## INSTRUCTIONS FOR THE TASK
Output the data word for word. Begin at its first line and end at the line with "to its approval.".

[Dataset entries]

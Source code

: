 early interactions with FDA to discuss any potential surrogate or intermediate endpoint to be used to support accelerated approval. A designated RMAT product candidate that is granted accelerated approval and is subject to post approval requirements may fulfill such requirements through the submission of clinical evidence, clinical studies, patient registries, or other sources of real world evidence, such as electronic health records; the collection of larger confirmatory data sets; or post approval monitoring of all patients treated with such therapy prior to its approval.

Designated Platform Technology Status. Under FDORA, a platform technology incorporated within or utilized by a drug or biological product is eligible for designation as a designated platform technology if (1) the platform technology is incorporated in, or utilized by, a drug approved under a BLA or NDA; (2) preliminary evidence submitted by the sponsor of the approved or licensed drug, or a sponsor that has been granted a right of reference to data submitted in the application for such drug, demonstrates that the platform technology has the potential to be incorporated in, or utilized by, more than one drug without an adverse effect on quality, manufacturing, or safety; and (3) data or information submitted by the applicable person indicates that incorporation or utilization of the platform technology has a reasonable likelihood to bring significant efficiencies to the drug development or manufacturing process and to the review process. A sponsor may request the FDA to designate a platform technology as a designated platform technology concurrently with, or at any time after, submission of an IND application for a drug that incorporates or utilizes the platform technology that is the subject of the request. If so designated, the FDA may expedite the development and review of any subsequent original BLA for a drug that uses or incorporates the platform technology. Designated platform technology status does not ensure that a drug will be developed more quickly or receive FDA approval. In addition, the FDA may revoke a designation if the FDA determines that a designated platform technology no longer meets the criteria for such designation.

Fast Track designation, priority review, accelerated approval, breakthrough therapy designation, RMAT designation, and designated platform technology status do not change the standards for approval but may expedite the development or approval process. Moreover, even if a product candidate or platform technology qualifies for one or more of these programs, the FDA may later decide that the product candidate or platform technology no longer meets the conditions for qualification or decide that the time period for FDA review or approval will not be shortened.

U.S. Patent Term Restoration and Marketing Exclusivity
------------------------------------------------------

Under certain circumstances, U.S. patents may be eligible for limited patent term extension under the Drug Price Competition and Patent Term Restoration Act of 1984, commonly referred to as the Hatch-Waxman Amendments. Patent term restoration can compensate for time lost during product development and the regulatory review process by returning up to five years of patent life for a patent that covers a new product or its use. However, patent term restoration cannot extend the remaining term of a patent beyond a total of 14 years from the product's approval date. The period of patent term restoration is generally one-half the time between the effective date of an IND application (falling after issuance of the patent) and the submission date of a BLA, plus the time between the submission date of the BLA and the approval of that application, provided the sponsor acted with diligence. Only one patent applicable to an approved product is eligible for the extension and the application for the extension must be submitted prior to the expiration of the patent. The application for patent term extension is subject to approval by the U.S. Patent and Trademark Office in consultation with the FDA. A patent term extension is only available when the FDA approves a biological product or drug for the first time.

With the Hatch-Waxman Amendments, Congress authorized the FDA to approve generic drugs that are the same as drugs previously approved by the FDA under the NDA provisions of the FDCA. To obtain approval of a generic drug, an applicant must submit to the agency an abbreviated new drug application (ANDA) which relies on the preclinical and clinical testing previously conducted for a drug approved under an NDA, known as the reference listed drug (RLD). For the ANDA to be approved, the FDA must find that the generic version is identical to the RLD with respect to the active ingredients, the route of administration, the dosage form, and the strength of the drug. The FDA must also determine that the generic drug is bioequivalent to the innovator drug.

## WRITTEN REPLY
Source code

: early interactions with FDA to discuss any potential surrogate or intermediate endpoint to be used to support accelerated approval. A designated RMAT product candidate that is granted accelerated approval and is subject to post approval requirements may fulfill such requirements through the submission of clinical evidence, clinical studies, patient registries, or other sources of real world evidence, such as electronic health records; the collection of larger confirmatory data sets; or post approval monitoring of all patients treated with such therapy prior to its approval.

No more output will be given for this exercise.